Kinney, known to friends as Cyndi, was last seen June 23, 1976, in Osage, Oklahoma.
Her last known sighting came as she left a laundromat and entered a beige 1965 Plymouth with two women, according to the National Missing and Unidentified Persons System. She was 16 at the time.
Rader, 78, told Fox News Digital Wednesday investigators from the Osage County Sheriff's Office visited him for a second time about the case last week.
"Sheriff from Oklahoma … is pursuing a case against me … regarding a missing girl on June 23, 1976," he told Fox News Digital. "Her name is Cynthia Dawn Kinney, presumed a kidnapped and missing case. I signed the Miranda on Friday. Yet to be arrested."
Osage County Sheriff Eddie Virden, however, said it was premature to talk about an arrest in the case.
"I can't tell you whether we're going to come up with anything or whether we’re not," he told Fox News Digital. "We won't leave anything uninvestigated."
It's unclear what brought his investigators to Rader's prison cell in Kansas. The sheriff said he could not discuss specific details of the open investigation.
But he said detectives were following up on all possible leads.
"We're investigating a cold case," he said. "We're doing our followups."
Kinney was 5 feet, 1 inch tall and 97 pounds when she vanished, according to authorities. She had brown eyes and brown hair.
She had worked at the laundromat, which her aunt and uncle owned at the time, according to The Charley Project, which compiles and republishes information on missing person cases. Possible sightings were reported in Kansas, according to the outlet, but she was never found.
"We hope we come up with something for closure and justice for victims," Virden said. "But an investigation is an investigation; sometimes they go places.
"There may be some things that we felt like we need to look into, and we're following up on those."
Rader told TMZ in February he had been visited by Osage investigators for the first time, claiming investigators may have been exploring a potential connection because he had been active about two hours away in Wichita, Kansas, at the time. He denied any involvement in Kinney's disappearance.
He is serving multiple life sentences in the El Dorado Correction Facility in Kansas for 10 brutal murders committed between 1974 and 1991.
Rader's daughter, Kerri Rawson, told Fox News Digital she does not believe the Kinney case fits the distinct patterns of her father's other murders, which involved stalking his victims, home invasion attacks and taking "trophies." And she said she has no knowledge of him having reason to be in Oklahoma in June 1976.

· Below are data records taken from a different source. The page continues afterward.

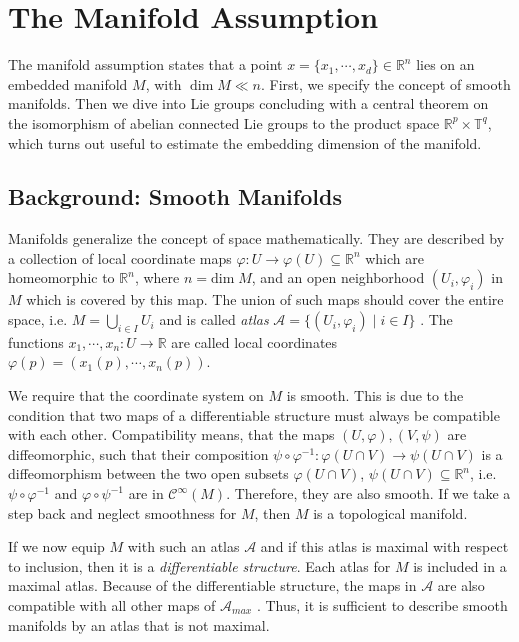 \documentclass[envcountsect,runningheads]{llncs}
\begin{document}
\section{The Manifold Assumption}
\label{sec:manifoldassumption}
The manifold assumption states that a point $x = \{x_1, \cdots, x_d\} \in \mathbb{R}^n$ lies on an embedded manifold $M$, with $\dim M \ll n$. First, we specify the concept of smooth manifolds. Then we dive into Lie groups concluding with a central theorem on the isomorphism of abelian connected Lie groups to the product space $\mathbb{R}^p \times \mathbb{T}^q$, which turns out useful to estimate the embedding dimension of the manifold.

\subsection{Background: Smooth Manifolds}
Manifolds generalize the concept of space mathematically. They are described by a collection of local coordinate maps $\varphi: U \rightarrow \varphi(U) \subseteq \mathbb{R}^n$ which are homeomorphic to $\mathbb{R}^{n}$, where $n = \text{dim} \; M$, and an open neighborhood $(U_i,\varphi_i)$ in $M$ which is covered by this map. The union of such maps should cover the entire space, i.e. $M = \bigcup_{i \in I} U_i$ and is called \textit{atlas} $\mathcal{A} = \{(U_i,\varphi_i) \; \vert \; i \in I\}$ . The functions $x_1, \cdots, x_n: U \rightarrow \mathbb{R}$ are called local coordinates $\varphi(p) = (x_1(p), \cdots, x_n(p))$. 

We require that the coordinate system on $M$ is smooth. This is due to the condition that two maps of a differentiable structure must always be compatible with each other. Compatibility means, that the maps $(U,\varphi), (V,\psi)$ are diffeomorphic, such that their composition $\psi \circ \varphi^{-1}:\varphi(U \cap V) \rightarrow \psi(U \cap V)$ is a diffeomorphism between the two open subsets $\varphi(U \cap V)$, $\psi(U \cap V) \subseteq \mathbb{R}^n$, i.e. $\psi \circ \varphi^{-1}$ and $\varphi \circ \psi^{-1}$ are in $\mathcal{C}^\infty(M)$. Therefore, they are also smooth. If we take a step back and neglect smoothness for $M$, then $M$ is a topological manifold. 

If we now equip $M$ with such an atlas $\mathcal{A}$ and if this atlas is maximal with respect to inclusion, then it is a \emph{differentiable structure}. Each atlas for $M$ is included in a maximal atlas. Because of the differentiable structure, the maps in $\mathcal{A}$ are also compatible with all other maps of $\mathcal{A}_{max}$ . Thus, it is sufficient to describe smooth manifolds by an atlas that is not maximal.
\end{document}
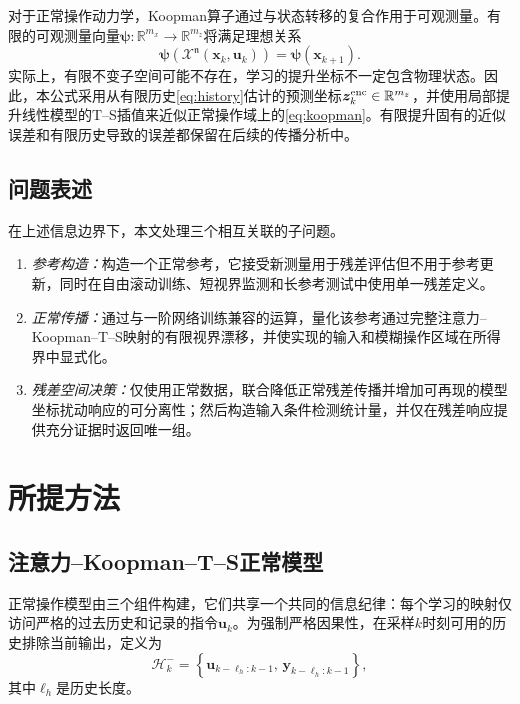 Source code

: \documentclass[journal]{IEEEtran}
\newcommand{\1}{\bm 1}
\begin{document}
对于正常操作动力学，Koopman算子通过与状态转移的复合作用于可观测量\cite{brunton2016}。有限的可观测量向量$\bm\psi:\mathbb R^{m_x}\rightarrow\mathbb R^{m_z}$将满足理想关系
\begin{equation}
\bm\psi\!\left(\mathcal X^{\mathfrak n}(\bm x_k,\bm u_k)\right)
=\bm\psi(\bm x_{k+1}).
\label{eq:koopman}
\end{equation}
实际上，有限不变子空间可能不存在，学习的提升坐标不一定包含物理状态。因此，本公式采用从有限历史\eqref{eq:history}估计的预测坐标$\bm z_k^{\rm enc}\in\mathbb R^{m_z}$，并使用局部提升线性模型的T--S插值来近似正常操作域上的\eqref{eq:koopman}。有限提升固有的近似误差和有限历史导致的误差都保留在后续的传播分析中。

\subsection{问题表述}
在上述信息边界下，本文处理三个相互关联的子问题。
\begin{enumerate}
\item \emph{参考构造：}构造一个正常参考，它接受新测量用于残差评估但不用于参考更新，同时在自由滚动训练、短视界监测和长参考测试中使用单一残差定义。

\item \emph{正常传播：}通过与一阶网络训练兼容的运算，量化该参考通过完整注意力--Koopman--T--S映射的有限视界漂移，并使实现的输入和模糊操作区域在所得界中显式化。

\item \emph{残差空间决策：}仅使用正常数据，联合降低正常残差传播并增加可再现的模型坐标扰动响应的可分离性；然后构造输入条件检测统计量，并仅在残差响应提供充分证据时返回唯一组。
\end{enumerate}

\section{所提方法}
\subsection{注意力--Koopman--T--S正常模型}
正常操作模型由三个组件构建，它们共享一个共同的信息纪律：每个学习的映射仅访问严格的过去历史和记录的指令$\bm u_k$。为强制严格因果性，在采样$k$时刻可用的历史排除当前输出，定义为
\begin{equation}
\mathcal H_k^-=
\left\{\bm u_{k-\ell_h:k-1},\,
\bm y_{k-\ell_h:k-1}\right\},
\label{eq:history}
\end{equation}
其中$\ell_h$是历史长度。
\end{document}
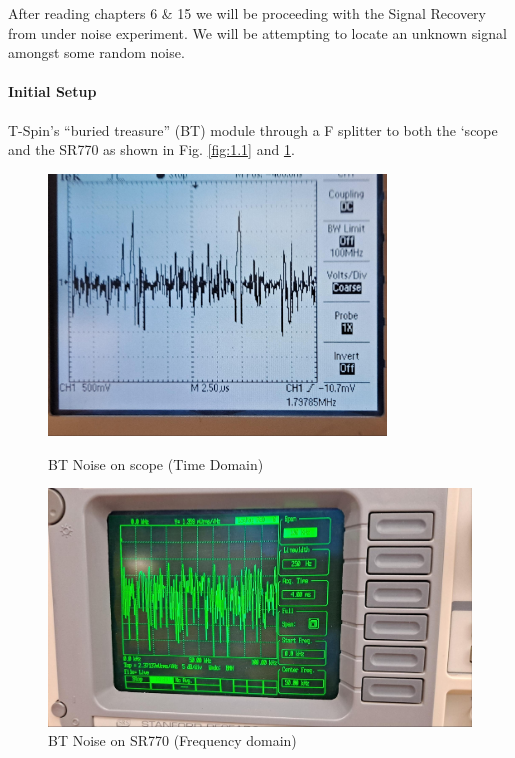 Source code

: \documentclass[../main.tex]{subfiles}
\begin{document}
After reading chapters 6 \& 15 we will be proceeding with the Signal Recovery from under noise experiment. We will be attempting to locate an unknown signal amongst some random noise.

\paragraph*{Initial Setup}

T-Spin's ``buried treasure'' (BT) module through a F splitter to both the ‘scope and the SR770 as shown in Fig. \ref{fig:1.1} and \ref{fig:1.2}.

\begin{figure}[ht]
    \centering
    \begin{minipage}{0.5\textwidth}
        \centering
        \includegraphics[width=0.8\textwidth]{fig1_1a.jpg}
        \caption{BT Noise on scope (Time Domain)}
        \label{fig:1.1}
    \end{minipage}\hfill
    \begin{minipage}{0.5\textwidth}
        \centering
        \includegraphics[width=\textwidth]{fig1_1b.jpg}
        \caption{BT Noise on SR770 (Frequency domain)}
        \label{fig:1.2}
    \end{minipage}
\end{figure}
\end{document}

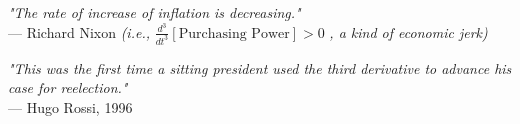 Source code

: \begin{flushright}
\emph{"The rate of increase of inflation is decreasing."}\\
--- Richard Nixon \quad \textit{(i.e., } $\frac{d^3}{dt^3}[\text{Purchasing Power}] > 0$ \textit{, a kind of economic jerk)}
\end{flushright}

\begin{flushright}
\emph{"This was the first time a sitting president used the third derivative to advance his case for reelection."}\\
--- Hugo Rossi, 1996
\end{flushright}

"While it is my hope and prayer this missing person cold case gets solved for the family and friends of Kinney, in no way do I believe my father is connected. And, in fact, I believe he’s telling the truth on this, as he has done since 2005 on the 10 he did commit," she said.
Rader said he has been following current events and high-profile crime stories from prison, including the Alex Murdaugh murder trial and the University of Idaho student stabbings and the arrest of suspect Bryan Kohberger.
Kohberger, like Rader, studied criminal justice. As part of his master's degree in the field from DeSales University, he took classes under Dr. Katherine Ramsland, an expert on serial killers who has worked extensively with Rader.
"It appears to me serial killers and others follow criminal justice like some people follow sports and political issues," Rader told Fox News Digital. "There may be a fine line between [criminal justice] and extreme bad behavior. Someone ought to do a book on that."